Return, unchanged and with no pictures, the lines below from the very first through the one that contains "- Migrate apt list command (#19)".

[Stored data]
"""
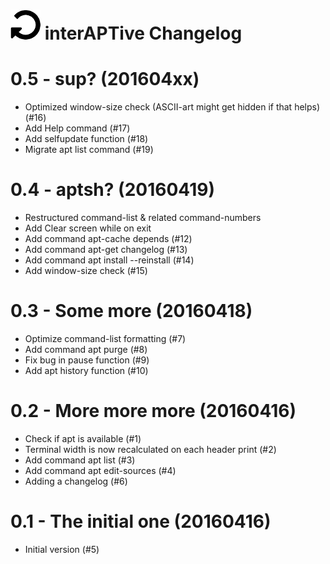 ![logo](https://raw.githubusercontent.com/yafp/interAPTive/master/doc/fa-repeat_64_0_000000_none.png) interAPTive Changelog
==========

0.5 - sup? (201604xx)
=====================
- Optimized window-size check (ASCII-art might get hidden if that helps) (#16)
- Add Help command (#17)
- Add selfupdate function (#18)
- Migrate apt list command (#19)


0.4 - aptsh? (20160419)
=======================
- Restructured command-list & related command-numbers
- Add Clear screen while on exit
- Add command apt-cache depends (#12)
- Add command apt-get changelog (#13)
- Add command apt install --reinstall (#14)
- Add window-size check (#15)


0.3 - Some more (20160418)
==========================
- Optimize command-list formatting (#7)
- Add command apt purge (#8)
- Fix bug in pause function (#9)
- Add apt history function (#10)


0.2 - More more more (20160416)
===============================
- Check if apt is available (#1)
- Terminal width is now recalculated on each header print (#2)
- Add command apt list (#3)
- Add command apt edit-sources (#4)
- Adding a changelog (#6)


0.1 - The initial one (20160416)
================================
- Initial version (#5)

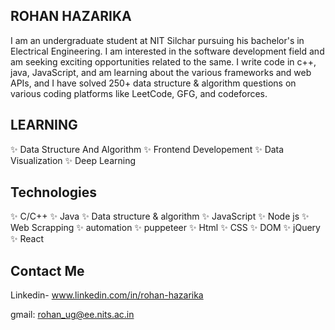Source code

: ## ROHAN HAZARIKA

I am an undergraduate student at NIT Silchar pursuing his bachelor's in Electrical Engineering. I am interested in the software development field and am seeking exciting opportunities related to the same. I write code in c++, java, JavaScript, and am learning about the various frameworks and web APIs, and I have solved 250+ data structure & algorithm questions on various coding platforms like LeetCode, GFG, and codeforces.

## LEARNING
✨ Data Structure And Algorithm
✨ Frontend Developement
✨ Data Visualization
✨ Deep Learning

## Technologies

✨ C/C++
✨ Java
✨ Data structure & algorithm
✨ JavaScript
✨ Node js
✨ Web Scrapping
✨ automation
✨ puppeteer
✨ Html
✨ CSS
✨ DOM
✨ jQuery
✨ React

## Contact Me

Linkedin- www.linkedin.com/in/rohan-hazarika

gmail: rohan_ug@ee.nits.ac.in

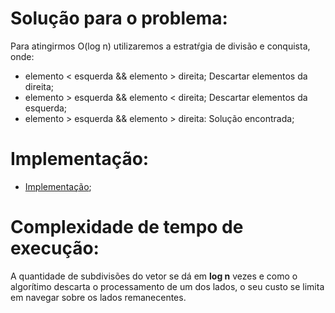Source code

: # Solução para o problema:

Para atingirmos O(log n) utilizaremos a estratŕgia de divisão e conquista, onde:

- elemento < esquerda && elemento > direita; Descartar elementos da direita;
- elemento > esquerda && elemento < direita; Descartar elementos da esquerda;
- elemento > esquerda && elemento > direita: Solução encontrada;

# Implementação:

- [Implementação](./recursivo.js);

# Complexidade de tempo de execução:

A quantidade de subdivisões do vetor se dá em **log n** vezes e como o algorítimo descarta o processamento de um dos lados, o seu custo se limita em navegar sobre os lados remanecentes.
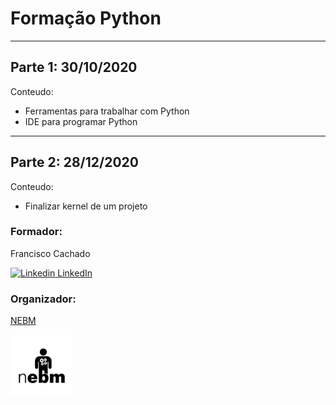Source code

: # Formação Python

---

## Parte 1: 30/10/2020

Conteudo:

-   Ferramentas para trabalhar com Python
-   IDE para programar Python

---

## Parte 2: 28/12/2020

Conteudo:

-   Finalizar kernel de um projeto

### **Formador:**

Francisco Cachado

[![Linkedin](https://i.stack.imgur.com/gVE0j.png) LinkedIn](https://www.linkedin.com/in/franciscocachado)

### **Organizador:**

[NEBM](https://nebm.tecnico.ulisboa.pt/)

<img src=./Apresentação/logos/Logo_NEBM_preto.png width="100" height="100">
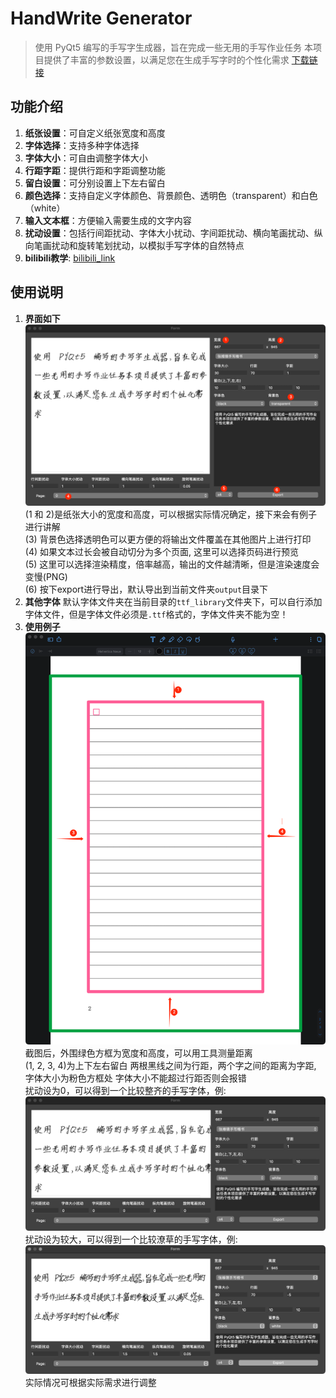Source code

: # **HandWrite Generator**
> 使用 PyQt5 编写的手写字生成器，旨在完成一些无用的手写作业任务
>本项目提供了丰富的参数设置，以满足您在生成手写字时的个性化需求
>[下载链接](https://github.com/kivvi3412/HandWrite/releases)
> 
## **功能介绍**

1. **纸张设置**：可自定义纸张宽度和高度
2. **字体选择**：支持多种字体选择
3. **字体大小**：可自由调整字体大小
4. **行距字距**：提供行距和字距调整功能
5. **留白设置**：可分别设置上下左右留白
6. **颜色选择**：支持自定义字体颜色、背景颜色、透明色（transparent）和白色（white）
7. **输入文本框**：方便输入需要生成的文字内容
8. **扰动设置**：包括行间距扰动、字体大小扰动、字间距扰动、横向笔画扰动、纵向笔画扰动和旋转笔划扰动，以模拟手写字体的自然特点
9. **bilibili教学**: [bilibili_link](https://www.bilibili.com/video/BV1324y1P7pV/?share_source=copy_web&vd_source=8f4728ca528c4f3b362697c9193278ff)

## **使用说明**
1. **界面如下**
![main_window.png](docs%2Fmain_window.png)
   (1 和 2)是纸张大小的宽度和高度，可以根据实际情况确定，接下来会有例子进行讲解  
   (3) 背景色选择透明色可以更方便的将输出文件覆盖在其他图片上进行打印  
   (4) 如果文本过长会被自动切分为多个页面, 这里可以选择页码进行预览  
   (5) 这里可以选择渲染精度，倍率越高，输出的文件越清晰，但是渲染速度会变慢(PNG)  
   (6) 按下export进行导出，默认导出到当前文件夹`output`目录下
2. **其他字体**
   默认字体文件夹在当前目录的`ttf_library`文件夹下，可以自行添加字体文件，但是字体文件必须是`.ttf`格式的，字体文件夹不能为空！
3. **使用例子**
![example_page.png](docs%2Fexample_page.png)  
   截图后，外围绿色方框为宽度和高度，可以用工具测量距离  
   (1, 2, 3, 4)为上下左右留白
   两根黑线之间为行距，两个字之间的距离为字距, 字体大小为粉色方框处
   字体大小不能超过行距否则会报错  
   扰动设为0，可以得到一个比较整齐的手写字体，例:
![example_parm_0.png](docs%2Fexample_parm_0.png)
   扰动设为较大，可以得到一个比较潦草的手写字体，例:
![example_parm_1.png](docs%2Fexample_parm_1.png)  
实际情况可根据实际需求进行调整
"""
ANSWER TO THIS PROBLEM =>
 ![logo](https://raw.githubusercontent.com/yafp/interAPTive/master/doc/fa-repeat_64_0_000000_none.png) interAPTive Changelog
==========

0.5 - sup? (201604xx)
=====================
- Optimized window-size check (ASCII-art might get hidden if that helps) (#16)
- Add Help command (#17)
- Add selfupdate function (#18)
- Migrate apt list command (#19)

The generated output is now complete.